Paton sees his biggest achievement as building a successful international business from scratch, with a family-friendly work culture and making one of the New World’s leading Pinot Noirs.
"Playing a part in the revitalisation of Martinborough has also been pretty satisfying, as has being involved in establishing the Aorangi Trust, a conservation trust.”
“I made a mental note early on that I wanted to be in the top five red winemakers in New Zealand. If that sounds ambitious, maybe it was, but it seemed like the natural thing to aim for. I didn’t say that to anyone. It was like making a mental note that if, in 10 years’ time it hadn’t worked out, I’d change tack. I couldn’t see the point in trying if I didn’t aim for the top,” says Paton.

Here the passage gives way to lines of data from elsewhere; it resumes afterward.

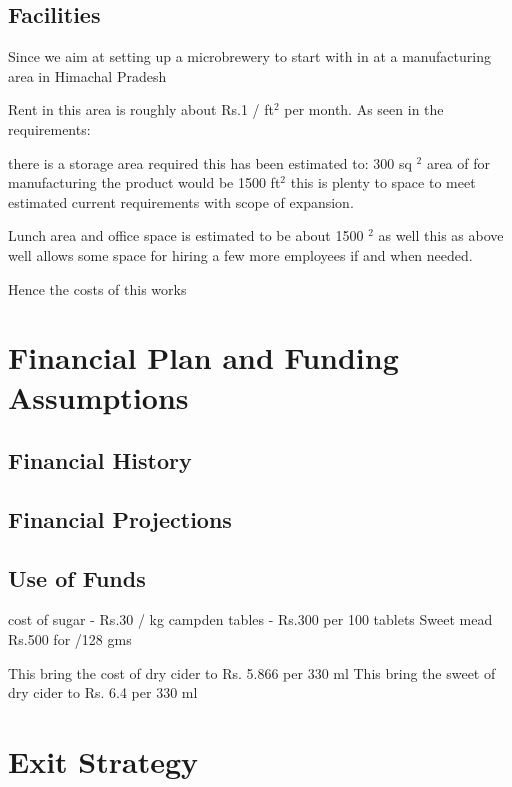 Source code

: \documentclass[11pt]{article}
\begin{document}
  \subsection{Facilities}
Since we aim at setting up a microbrewery to start with in at a manufacturing area in Himachal Pradesh

Rent in this area is roughly about Rs.1 / ft$^2$ per month.
As seen in the requirements:

there is a storage area required this has been estimated to: 300 sq $^2$
area of for manufacturing the product would be 1500 ft$^2$ this is plenty to space to meet estimated current requirements with scope of expansion.

Lunch area and office space is estimated to be about 1500 $^2$ as well this as above well allows some space for hiring a few more employees if and when needed.

Hence the costs of this works 
\section{Financial Plan and Funding Assumptions}
  \subsection{Financial History}
  \subsection{Financial Projections}
  \subsection{Use of Funds}
   
cost of sugar -  Rs.30 / kg
campden tables  - Rs.300 per 100 tablets
Sweet mead Rs.500 for /128 gms 


This bring the cost of dry cider to Rs. 5.866 per 330 ml
This bring the sweet of dry cider to Rs. 6.4 per 330 ml
\section{Exit Strategy}
\end{document}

Clive Paton describes himself as a quiet sort of bloke but his determination speaks volumes.
From the second he set foot on his vineyard in Puruatanga Road, Martinborough, in 1980, he wanted to make one of the top five red wines in New Zealand. Since then, he has three times won the trophy for top Pinot Noir at the world’s largest wine competition – the Bouchard Finlayson Trophy for Champion Pinot Noir at the International Wine and Spirit Competition in London – but his thoughtful, quiet focus is on the grapes; the soil in which they grow and caring for the environment rather than oiling the wheels of the PR machine.
Like many who work in wine today, he grew up knowing its taste and he found that intriguing. It was his father’s enjoyment of wine that first exposed him to it and made such a profound impact that, even with an entire farming career mapped out in front of him, the lure of making wine drew him in at a time when few others in New Zealand made it, drank it or gave it so much as a passing thought.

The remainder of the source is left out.